For machines other than the primary machine, follow the same steps of configuring the primary machine to create the data and log directories. Then, set access privileges to the /etc/foundationdbdirectory:

  1. chmod -R 777 /etc/foundationdb

Replace /etc/foundationdb/foundationdb.conf and /etc/foundationdb/fdb.cluster of the primary machine with those of the local machine.
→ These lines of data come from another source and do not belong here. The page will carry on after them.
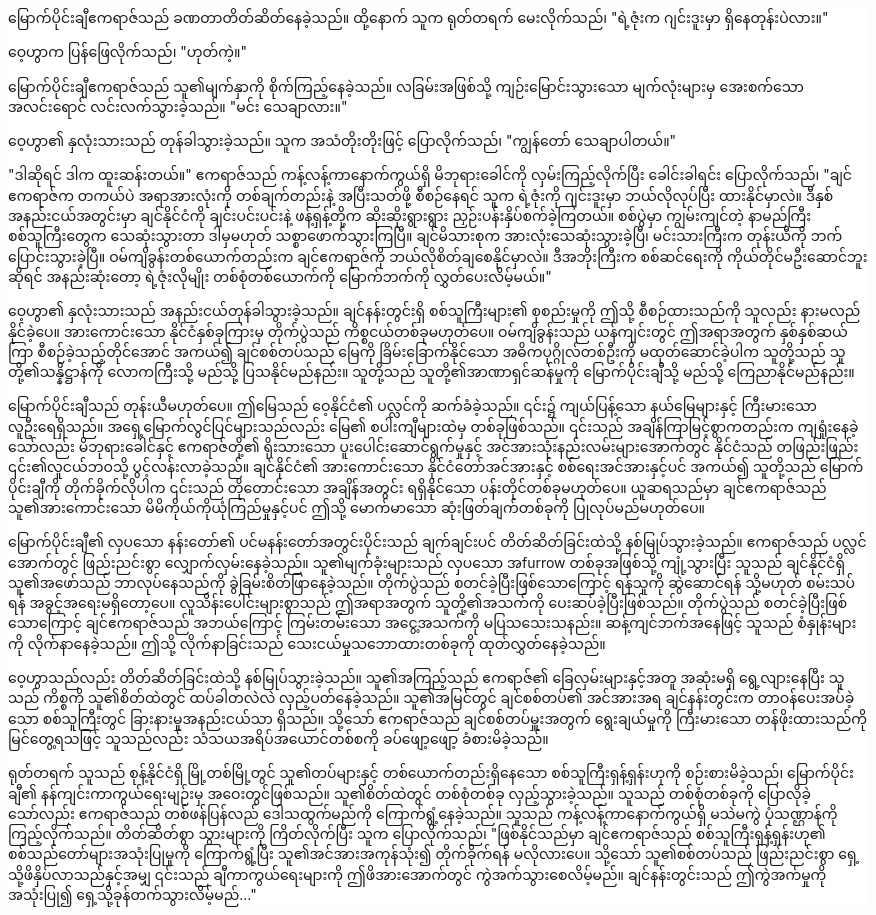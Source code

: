 မြောက်ပိုင်းချီဧကရာဇ်သည် ခဏတာတိတ်ဆိတ်နေခဲ့သည်။ ထို့နောက် သူက ရုတ်တရက် မေးလိုက်သည်၊ "ရဲ့ဇုံးက ဂျင်းဒူးမှာ ရှိနေတုန်းပဲလား။"

ဝေ့ဟွာက ပြန်ဖြေလိုက်သည်၊ "ဟုတ်ကဲ့။"

မြောက်ပိုင်းချီဧကရာဇ်သည် သူ၏မျက်နှာကို စိုက်ကြည့်နေခဲ့သည်။ လခြမ်းအဖြစ်သို့ ကျဉ်းမြောင်းသွားသော မျက်လုံးများမှ အေးစက်သောအလင်းရောင် လင်းလက်သွားခဲ့သည်။ "မင်း သေချာလား။"

ဝေ့ဟွာ၏ နှလုံးသားသည် တုန်ခါသွားခဲ့သည်။ သူက အသံတိုးတိုးဖြင့် ပြောလိုက်သည်၊ "ကျွန်တော် သေချာပါတယ်။"

"ဒါဆိုရင် ဒါက ထူးဆန်းတယ်။" ဧကရာဇ်သည် ကန့်လန့်ကာနောက်ကွယ်ရှိ မိဘုရားခေါင်ကို လှမ်းကြည့်လိုက်ပြီး ခေါင်းခါရင်း ပြောလိုက်သည်၊ "ချင်ဧကရာဇ်က တကယ်ပဲ အရာအားလုံးကို တစ်ချက်တည်းနဲ့ အပြီးသတ်ဖို့ စီစဉ်နေရင် သူက ရဲ့ဇုံးကို ဂျင်းဒူးမှာ ဘယ်လိုလုပ်ပြီး ထားနိုင်မှာလဲ။ ဒီနှစ်အနည်းငယ်အတွင်းမှာ ချင်နိုင်ငံကို ချင်းပင်းပင်းနဲ့ ဖန့်ရှန့်တို့က ဆိုးဆိုးရွားရွား ညှဉ်းပန်းနှိပ်စက်ခဲ့ကြတယ်။ စစ်ပွဲမှာ ကျွမ်းကျင်တဲ့ နာမည်ကြီးစစ်သူကြီးတွေက သေဆုံးသွားတာ ဒါမှမဟုတ် သစ္စာဖောက်သွားကြပြီ။ ချင်မိသားစုက အားလုံးသေဆုံးသွားခဲ့ပြီ၊ မင်းသားကြီးက တုန်းယီကို ဘက်ပြောင်းသွားခဲ့ပြီ။ ဝမ်ကျိခွန်းတစ်ယောက်တည်းက ချင်ဧကရာဇ်ကို ဘယ်လိုစိတ်ချစေနိုင်မှာလဲ။ ဒီအဘိုးကြီးက စစ်ဆင်ရေးကို ကိုယ်တိုင်မဦးဆောင်ဘူးဆိုရင် အနည်းဆုံးတော့ ရဲ့ဇုံးလိုမျိုး တစ်စုံတစ်ယောက်ကို မြောက်ဘက်ကို လွှတ်ပေးလိမ့်မယ်။"

ဝေ့ဟွာ၏ နှလုံးသားသည် အနည်းငယ်တုန်ခါသွားခဲ့သည်။ ချင်နန်းတွင်းရှိ စစ်သူကြီးများ၏ စုစည်းမှုကို ဤသို့ စီစဉ်ထားသည်ကို သူလည်း နားမလည်နိုင်ခဲ့ပေ။ အားကောင်းသော နိုင်ငံနှစ်ခုကြားမှ တိုက်ပွဲသည် ကိစ္စငယ်တစ်ခုမဟုတ်ပေ။ ဝမ်ကျိခွန်းသည် ယန်ကျင်းတွင် ဤအရာအတွက် နှစ်နှစ်ဆယ်ကြာ စီစဉ်ခဲ့သည့်တိုင်အောင် အကယ်၍ ချင်စစ်တပ်သည် မြေကို ခြိမ်းခြောက်နိုင်သော အဓိကပုဂ္ဂိုလ်တစ်ဦးကို မထုတ်ဆောင်ခဲ့ပါက သူတို့သည် သူတို့၏သန္နိဋ္ဌာန်ကို လောကကြီးသို့ မည်သို့ ပြသနိုင်မည်နည်း။ သူတို့သည် သူတို့၏အာဏာရှင်ဆန်မှုကို မြောက်ပိုင်းချီသို့ မည်သို့ ကြေညာနိုင်မည်နည်း။

မြောက်ပိုင်းချီသည် တုန်းယီမဟုတ်ပေ။ ဤမြေသည် ဝေ့နိုင်ငံ၏ ပလ္လင်ကို ဆက်ခံခဲ့သည်။ ၎င်း၌ ကျယ်ပြန့်သော နယ်မြေများနှင့် ကြီးမားသော လူဦးရေရှိသည်။ အရှေ့မြောက်လွင်ပြင်များသည်လည်း မြေ၏ စပါးကျီများထဲမှ တစ်ခုဖြစ်သည်။ ၎င်းသည် အချိန်ကြာမြင့်စွာကတည်းက ကျရှုံးနေခဲ့သော်လည်း မိဘုရားခေါင်နှင့် ဧကရာဇ်တို့၏ ရိုးသားသော ပူးပေါင်းဆောင်ရွက်မှုနှင့် အင်အားသုံးနည်းလမ်းများအောက်တွင် နိုင်ငံသည် တဖြည်းဖြည်း ၎င်း၏လူငယ်ဘဝသို့ ပွင့်လန်းလာခဲ့သည်။ ချင်နိုင်ငံ၏ အားကောင်းသော နိုင်ငံတော်အင်အားနှင့် စစ်ရေးအင်အားနှင့်ပင် အကယ်၍ သူတို့သည် မြောက်ပိုင်းချီကို တိုက်ခိုက်လိုပါက ၎င်းသည် တိုတောင်းသော အချိန်အတွင်း ရရှိနိုင်သော ပန်းတိုင်တစ်ခုမဟုတ်ပေ။ ယူဆရသည်မှာ ချင်ဧကရာဇ်သည် သူ၏အားကောင်းသော မိမိကိုယ်ကိုယုံကြည်မှုနှင့်ပင် ဤသို့ မောက်မာသော ဆုံးဖြတ်ချက်တစ်ခုကို ပြုလုပ်မည်မဟုတ်ပေ။

မြောက်ပိုင်းချီ၏ လှပသော နန်းတော်၏ ပင်မနန်းတော်အတွင်းပိုင်းသည် ချက်ချင်းပင် တိတ်ဆိတ်ခြင်းထဲသို့ နစ်မြုပ်သွားခဲ့သည်။ ဧကရာဇ်သည် ပလ္လင်အောက်တွင် ဖြည်းညင်းစွာ လျှောက်လှမ်းနေခဲ့သည်။ သူ၏မျက်ခုံးများသည် လှပသော အfurrow တစ်ခုအဖြစ်သို့ ကျုံ့သွားပြီး သူသည် ချင်နိုင်ငံရှိ သူ၏အဖော်သည် ဘာလုပ်နေသည်ကို ခွဲခြမ်းစိတ်ဖြာနေခဲ့သည်။ တိုက်ပွဲသည် စတင်ခဲ့ပြီးဖြစ်သောကြောင့် ရန်သူကို ဆွဲဆောင်ရန် သို့မဟုတ် စမ်းသပ်ရန် အခွင့်အရေးမရှိတော့ပေ။ လူသိန်းပေါင်းများစွာသည် ဤအရာအတွက် သူတို့၏အသက်ကို ပေးဆပ်ခဲ့ပြီးဖြစ်သည်။ တိုက်ပွဲသည် စတင်ခဲ့ပြီးဖြစ်သောကြောင့် ချင်ဧကရာဇ်သည် အဘယ်ကြောင့် ကြမ်းတမ်းသော အငွေ့အသက်ကို မပြသသေးသနည်း။ ဆန့်ကျင်ဘက်အနေဖြင့် သူသည် စံနှုန်းများကို လိုက်နာနေခဲ့သည်။ ဤသို့ လိုက်နာခြင်းသည် သေးငယ်မှုသဘောထားတစ်ခုကို ထုတ်လွှတ်နေခဲ့သည်။

ဝေ့ဟွာသည်လည်း တိတ်ဆိတ်ခြင်းထဲသို့ နစ်မြုပ်သွားခဲ့သည်။ သူ၏အကြည့်သည် ဧကရာဇ်၏ ခြေလှမ်းများနှင့်အတူ အဆုံးမရှိ ရွေ့လျားနေပြီး သူသည် ကိစ္စကို သူ၏စိတ်ထဲတွင် ထပ်ခါတလဲလဲ လှည့်ပတ်နေခဲ့သည်။ သူ၏အမြင်တွင် ချင်စစ်တပ်၏ အင်အားအရ ချင်နန်းတွင်းက တာဝန်ပေးအပ်ခဲ့သော စစ်သူကြီးတွင် ခြားနားမှုအနည်းငယ်သာ ရှိသည်။ သို့သော် ဧကရာဇ်သည် ချင်စစ်တပ်မှူးအတွက် ရွေးချယ်မှုကို ကြီးမားသော တန်ဖိုးထားသည်ကို မြင်တွေ့ရသဖြင့် သူသည်လည်း သံသယအရိပ်အယောင်တစ်စကို ခပ်ဖျော့ဖျော့ ခံစားမိခဲ့သည်။

ရုတ်တရက် သူသည် စုန့်နိုင်ငံရှိ မြို့တစ်မြို့တွင် သူ၏တပ်များနှင့် တစ်ယောက်တည်းရှိနေသော စစ်သူကြီးရှန့်ရှန်းဟုကို စဉ်းစားမိခဲ့သည်၊ မြောက်ပိုင်းချီ၏ နန်ကျင်းကာကွယ်ရေးမျဉ်းမှ အဝေးတွင်ဖြစ်သည်။ သူ၏စိတ်ထဲတွင် တစ်စုံတစ်ခု လှည့်သွားခဲ့သည်။ သူသည် တစ်စုံတစ်ခုကို ပြောလိုခဲ့သော်လည်း ဧကရာဇ်သည် တစ်ဖန်ပြန်လည် ဒေါသထွက်မည်ကို ကြောက်ရွံ့နေခဲ့သည်။ သူသည် ကန့်လန့်ကာနောက်ကွယ်ရှိ မသဲမကွဲ ပုံသဏ္ဌာန်ကို ကြည့်လိုက်သည်။ တိတ်ဆိတ်စွာ သွားများကို ကြိတ်လိုက်ပြီး သူက ပြောလိုက်သည်၊ "ဖြစ်နိုင်သည်မှာ ချင်ဧကရာဇ်သည် စစ်သူကြီးရှန့်ရှန်းဟု၏ စစ်သည်တော်များအသုံးပြုမှုကို ကြောက်ရွံ့ပြီး သူ၏အင်အားအကုန်သုံး၍ တိုက်ခိုက်ရန် မလိုလားပေ။ သို့သော် သူ၏စစ်တပ်သည် ဖြည်းညင်းစွာ ရှေ့သို့ဖိနှိပ်လာသည်နှင့်အမျှ ၎င်းသည် ချီကာကွယ်ရေးများကို ဤဖိအားအောက်တွင် ကွဲအက်သွားစေလိမ့်မည်။ ချင်နန်းတွင်းသည် ဤကွဲအက်မှုကို အသုံးပြု၍ ရှေ့သို့ခုန်တက်သွားလိမ့်မည်..."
Then, restart FoundationDB service on the local machine.

  1. # for service
  2. user@host$ sudo service foundationdb restart
  3. # for systemd
  4. user@host$ sudo systemctl restart foundationdb.service

After these steps on all machines, the machines will be connected to the same cluster (i.e., the same fdb.cluster). Log in to the primary machine and configure double replicas.

  1. user@host$ fdbcli
  2. Using cluster file `/etc/foundationdb/fdb.cluster'.
  3. The database is available.
  4. Welcome to the fdbcli. For help, type `help'.
  5. fdb> configure double
  6. Configuration changed.

Then, on the primary machine, configure the fdb.clusterfile with the accessible machines and ports for disaster recovery purposes.

  1. user@host$ fdbcli
  2. Using cluster file `/etc/foundationdb/fdb.cluster'.
  3. The database is available.
  4. Welcome to the fdbcli. For help, type `help'.
  5. fdb> coordinators ${primary machine ip}:4500 ${secondary machine 1 ip}:4500 ${secondary machine 2 ip}:4500 (Fill in all machines)
  6. Coordinators changed

Finally, check if the configuration is successful using the status command in fdbcli:

  1. [root@ip-10-100-3-91 recycler]# fdbcli
  2. Using cluster file `/etc/foundationdb/fdb.cluster'.
  3. The database is available.
  4. Welcome to the fdbcli. For help, type `help'.
  5. fdb> status
  6. Using cluster file `/etc/foundationdb/fdb.cluster'.
  7. Configuration:
  8. Redundancy mode - double
  9. Storage engine - ssd-2
  10. Coordinators - 3
  11. Usable Regions - 1
  12. Cluster:
  13. FoundationDB processes - 15
  14. Zones - 3
  15. Machines - 3
  16. Memory availability - 6.1 GB per process on machine with least available
  17. Fault Tolerance - 1 machines
  18. Server time - 11/11/22 04:47:30
  19. Data:
  20. Replication health - Healthy
  21. Moving data - 0.000 GB
  22. Sum of key-value sizes - 0 MB
  23. Disk space used - 944 MB
  24. Operating space:
  25. Storage server - 473.9 GB free on most full server
  26. Log server - 473.9 GB free on most full server
  27. Workload:
  28. Read rate - 19 Hz
  29. Write rate - 0 Hz
  30. Transactions started - 5 Hz
  31. Transactions committed - 0 Hz
  32. Conflict rate - 0 Hz
  33. Backup and DR:
  34. Running backups - 0
  35. Running DRs - 0

Install OpenJDK17

All nodes must have OpenJDK 17 installed. You can download the installation package from the following link: OpenJDK 17

Then, simply extract the downloaded OpenJDK package directly to the installation path:

  1. tar xf openjdk-17.0.1_linux-x64_bin.tar.gz -C /opt/
  2. # Before starting Meta Service or Recycler
  3. export JAVA_HOME=/opt/jdk-17.0.1

Note

The machines deployed with FoundationDB can also be deployed with Meta Service and Recycler, which is also the recommended deployment method to save on machine resources.